Task prompt: When you reach the line with "## Creating IntelliJ Platform SDK Content" in the data below, begin printing lines exactly, and stop once the line with "Code Sample Guidelines](intro/sdk_code_guidelines.md)." has been printed.

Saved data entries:

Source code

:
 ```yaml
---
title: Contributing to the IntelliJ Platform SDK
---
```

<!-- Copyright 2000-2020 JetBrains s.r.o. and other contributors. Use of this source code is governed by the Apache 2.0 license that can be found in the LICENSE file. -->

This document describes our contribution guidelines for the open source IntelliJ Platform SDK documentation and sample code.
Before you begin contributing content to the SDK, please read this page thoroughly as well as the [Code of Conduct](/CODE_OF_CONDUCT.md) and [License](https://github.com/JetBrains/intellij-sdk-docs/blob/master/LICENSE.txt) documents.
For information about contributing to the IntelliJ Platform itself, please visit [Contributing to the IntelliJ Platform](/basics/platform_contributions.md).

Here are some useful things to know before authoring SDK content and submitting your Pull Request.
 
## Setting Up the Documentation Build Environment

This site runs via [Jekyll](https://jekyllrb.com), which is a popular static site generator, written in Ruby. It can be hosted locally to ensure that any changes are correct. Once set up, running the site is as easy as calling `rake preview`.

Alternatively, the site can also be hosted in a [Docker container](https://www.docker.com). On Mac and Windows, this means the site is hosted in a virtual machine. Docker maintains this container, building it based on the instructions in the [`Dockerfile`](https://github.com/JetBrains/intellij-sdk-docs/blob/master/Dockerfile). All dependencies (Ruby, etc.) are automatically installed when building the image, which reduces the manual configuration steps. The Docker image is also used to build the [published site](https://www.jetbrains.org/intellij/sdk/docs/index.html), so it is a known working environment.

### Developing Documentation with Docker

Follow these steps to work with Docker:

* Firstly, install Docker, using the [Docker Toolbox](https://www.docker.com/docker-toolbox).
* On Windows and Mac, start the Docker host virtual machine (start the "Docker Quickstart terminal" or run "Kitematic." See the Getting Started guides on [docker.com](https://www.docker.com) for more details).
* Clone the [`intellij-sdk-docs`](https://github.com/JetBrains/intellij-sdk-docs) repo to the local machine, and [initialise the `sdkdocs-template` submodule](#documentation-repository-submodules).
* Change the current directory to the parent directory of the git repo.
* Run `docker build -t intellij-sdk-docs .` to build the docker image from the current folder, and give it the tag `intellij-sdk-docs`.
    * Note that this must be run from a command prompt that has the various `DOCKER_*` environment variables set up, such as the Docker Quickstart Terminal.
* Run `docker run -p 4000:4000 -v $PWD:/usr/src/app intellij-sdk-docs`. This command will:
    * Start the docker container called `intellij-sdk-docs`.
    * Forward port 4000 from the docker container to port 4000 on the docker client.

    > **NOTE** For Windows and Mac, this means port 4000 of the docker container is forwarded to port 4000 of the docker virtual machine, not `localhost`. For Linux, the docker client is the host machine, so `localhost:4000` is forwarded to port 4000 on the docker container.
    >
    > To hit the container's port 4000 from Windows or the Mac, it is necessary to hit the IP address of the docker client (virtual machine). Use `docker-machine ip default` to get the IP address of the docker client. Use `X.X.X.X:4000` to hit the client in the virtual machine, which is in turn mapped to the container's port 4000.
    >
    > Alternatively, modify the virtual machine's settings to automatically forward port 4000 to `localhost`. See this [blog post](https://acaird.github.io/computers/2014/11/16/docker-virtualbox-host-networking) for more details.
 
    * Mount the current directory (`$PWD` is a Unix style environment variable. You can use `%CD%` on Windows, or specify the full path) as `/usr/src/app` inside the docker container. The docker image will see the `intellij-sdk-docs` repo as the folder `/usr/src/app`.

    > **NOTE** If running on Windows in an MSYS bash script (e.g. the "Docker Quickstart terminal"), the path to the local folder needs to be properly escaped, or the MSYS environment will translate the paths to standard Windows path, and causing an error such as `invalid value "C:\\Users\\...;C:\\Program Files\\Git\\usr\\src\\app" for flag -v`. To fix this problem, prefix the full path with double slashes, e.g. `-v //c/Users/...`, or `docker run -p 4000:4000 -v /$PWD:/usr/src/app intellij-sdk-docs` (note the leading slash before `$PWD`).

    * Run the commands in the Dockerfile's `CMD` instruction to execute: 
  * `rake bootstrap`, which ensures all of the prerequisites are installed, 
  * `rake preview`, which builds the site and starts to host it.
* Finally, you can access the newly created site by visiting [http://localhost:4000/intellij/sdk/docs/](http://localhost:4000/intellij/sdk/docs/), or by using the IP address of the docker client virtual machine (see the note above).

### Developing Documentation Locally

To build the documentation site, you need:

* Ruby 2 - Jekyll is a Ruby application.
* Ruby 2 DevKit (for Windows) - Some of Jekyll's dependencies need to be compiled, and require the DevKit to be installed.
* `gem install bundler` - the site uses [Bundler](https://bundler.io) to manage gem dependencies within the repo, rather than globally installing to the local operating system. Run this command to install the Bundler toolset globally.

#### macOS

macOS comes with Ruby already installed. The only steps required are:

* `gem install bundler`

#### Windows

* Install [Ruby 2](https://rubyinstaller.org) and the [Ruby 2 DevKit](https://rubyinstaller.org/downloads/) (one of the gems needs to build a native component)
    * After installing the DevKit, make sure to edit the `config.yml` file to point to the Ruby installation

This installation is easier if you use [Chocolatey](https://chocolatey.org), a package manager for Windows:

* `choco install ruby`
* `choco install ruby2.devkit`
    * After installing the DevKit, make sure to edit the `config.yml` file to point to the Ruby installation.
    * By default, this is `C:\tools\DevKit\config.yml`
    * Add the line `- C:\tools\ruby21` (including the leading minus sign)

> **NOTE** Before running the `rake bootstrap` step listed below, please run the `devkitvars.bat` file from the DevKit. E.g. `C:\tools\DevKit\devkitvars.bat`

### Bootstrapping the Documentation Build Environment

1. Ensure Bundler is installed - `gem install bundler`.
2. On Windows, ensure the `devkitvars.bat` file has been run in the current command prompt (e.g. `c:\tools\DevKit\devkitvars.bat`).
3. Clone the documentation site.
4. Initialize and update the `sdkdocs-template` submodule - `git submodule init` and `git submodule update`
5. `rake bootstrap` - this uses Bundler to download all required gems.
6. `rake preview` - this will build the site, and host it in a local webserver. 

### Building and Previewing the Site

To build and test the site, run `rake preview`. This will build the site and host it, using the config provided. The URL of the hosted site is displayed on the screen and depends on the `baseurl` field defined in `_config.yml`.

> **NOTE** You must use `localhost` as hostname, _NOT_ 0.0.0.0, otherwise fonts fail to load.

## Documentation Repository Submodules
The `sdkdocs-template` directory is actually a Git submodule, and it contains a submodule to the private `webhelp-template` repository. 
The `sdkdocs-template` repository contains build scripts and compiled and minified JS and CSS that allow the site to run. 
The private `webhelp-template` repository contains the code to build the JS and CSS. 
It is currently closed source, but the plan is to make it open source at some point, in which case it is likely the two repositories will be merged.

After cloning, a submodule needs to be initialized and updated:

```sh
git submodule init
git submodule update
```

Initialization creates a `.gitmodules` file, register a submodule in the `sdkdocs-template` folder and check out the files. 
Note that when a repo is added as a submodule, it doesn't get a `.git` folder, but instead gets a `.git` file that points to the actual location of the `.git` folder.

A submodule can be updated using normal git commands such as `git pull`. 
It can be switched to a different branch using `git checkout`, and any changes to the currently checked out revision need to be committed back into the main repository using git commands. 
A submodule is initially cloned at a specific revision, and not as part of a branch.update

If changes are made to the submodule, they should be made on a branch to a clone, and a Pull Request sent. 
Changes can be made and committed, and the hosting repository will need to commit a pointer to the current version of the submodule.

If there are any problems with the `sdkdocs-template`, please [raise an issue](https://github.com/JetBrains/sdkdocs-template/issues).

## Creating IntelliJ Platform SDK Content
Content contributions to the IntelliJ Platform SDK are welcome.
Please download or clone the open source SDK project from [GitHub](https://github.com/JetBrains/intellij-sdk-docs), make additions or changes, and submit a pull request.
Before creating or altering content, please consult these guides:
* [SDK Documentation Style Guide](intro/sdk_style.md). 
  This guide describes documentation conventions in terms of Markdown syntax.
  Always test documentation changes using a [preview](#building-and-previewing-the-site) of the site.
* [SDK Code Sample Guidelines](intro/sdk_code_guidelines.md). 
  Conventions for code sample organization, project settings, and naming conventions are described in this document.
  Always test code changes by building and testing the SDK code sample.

Output below:
## Creating IntelliJ Platform SDK Content
Content contributions to the IntelliJ Platform SDK are welcome.
Please download or clone the open source SDK project from [GitHub](https://github.com/JetBrains/intellij-sdk-docs), make additions or changes, and submit a pull request.
Before creating or altering content, please consult these guides:
* [SDK Documentation Style Guide](intro/sdk_style.md). 
  This guide describes documentation conventions in terms of Markdown syntax.
  Always test documentation changes using a [preview](#building-and-previewing-the-site) of the site.
* [SDK Code Sample Guidelines](intro/sdk_code_guidelines.md). 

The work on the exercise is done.